*** DATASET EXTRACT Section Begins ***

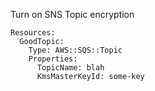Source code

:
Turn on SNS Topic encryption

```yaml---
Resources:
  GoodTopic:
    Type: AWS::SQS::Topic
    Properties:
      TopicName: blah
      KmsMasterKeyId: some-key

```


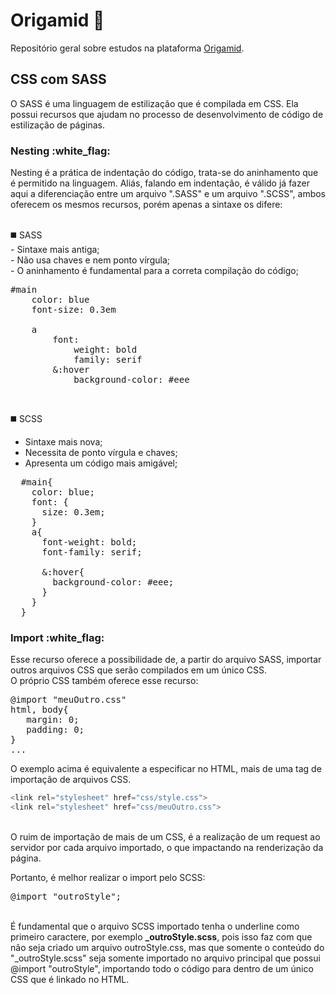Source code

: # Origamid :wolf:	
Repositório geral sobre estudos na plataforma <a href="www.origamid.com">Origamid</a>.
<h2> CSS com SASS </h2>
O SASS é uma linguagem de estilização que é compilada em CSS. Ela possui recursos que ajudam no processo de desenvolvimento de código de estilização de páginas.
<h3>Nesting :white_flag:</h3> 
Nesting é a prática de indentação do código, trata-se do aninhamento que é permitido na linguagem. 
Aliás, falando em indentação, é válido já fazer aqui a diferenciação entre um arquivo ".SASS" e um arquivo ".SCSS", ambos oferecem os mesmos recursos, porém apenas a sintaxe
os difere:
<br><br>

 :black_medium_square: SASS<br>
    - Sintaxe mais antiga;<br>
    - Não usa chaves e nem ponto vírgula;<br>
    - O aninhamento é fundamental para a correta compilação do código;<br>

<pre>
#main
    color: blue
    font-size: 0.3em

    a
        font:
            weight: bold
            family: serif
        &:hover
            background-color: #eee
</pre>

<br>

:black_medium_square: SCSS<br>
  - Sintaxe mais nova;
  - Necessita de ponto vírgula e chaves;
  - Apresenta um código mais amigável;
<pre>
  #main{
    color: blue;
    font: {
      size: 0.3em;
    }
    a{
      font-weight: bold;
      font-family: serif;
      
      &:hover{
        background-color: #eee;
      }
    }  
  }
</pre>

<h3>Import :white_flag:</h3> 
Esse recurso oferece a possibilidade de, a partir do arquivo SASS, importar outros arquivos CSS que serão compilados em um único CSS.<br>
O próprio CSS também oferece esse recurso:
<pre>
@import "meuOutro.css"
html, body{
   margin: 0;
   padding: 0;
}
...
</pre>
O exemplo acima é equivalente a especificar no HTML, mais de uma tag de importação de arquivos CSS.

```java
<link rel="stylesheet" href="css/style.css"> 
<link rel="stylesheet" href="css/meuOutro.css">
```
<br>
O ruim de importação de mais de um CSS, é a realização de um request ao servidor por cada arquivo importado, o que impactando na renderização da página.<br>

Portanto, é melhor realizar o import pelo SCSS: 
<pre>@import "outroStyle";</pre> 
<br>
É fundamental que o arquivo SCSS importado tenha o underline como primeiro caractere, por exemplo <strong>_outroStyle.scss</strong>, pois isso faz com que não seja criado um arquivo outroStyle.css, mas que somente o conteúdo do "_outroStyle.scss" seja somente importado no arquivo principal que possui @import "outroStyle", importando todo o código para dentro de um único CSS que é linkado no HTML.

*** DATASET EXTRACT Section Ends ***

Return exactly what appears from the opening line of the material through the line with "<h3>Nesting :white_flag:</h3>", apart from the pictures.

Source code

:
Turn on SNS Topic encryption

```yaml---
Resources:
  GoodTopic:
    Type: AWS::SQS::Topic
    Properties:
      TopicName: blah
      KmsMasterKeyId: some-key

```


Source code

: # Origamid :wolf:	
Repositório geral sobre estudos na plataforma <a href="www.origamid.com">Origamid</a>.
<h2> CSS com SASS </h2>
O SASS é uma linguagem de estilização que é compilada em CSS. Ela possui recursos que ajudam no processo de desenvolvimento de código de estilização de páginas.
<h3>Nesting :white_flag:</h3> 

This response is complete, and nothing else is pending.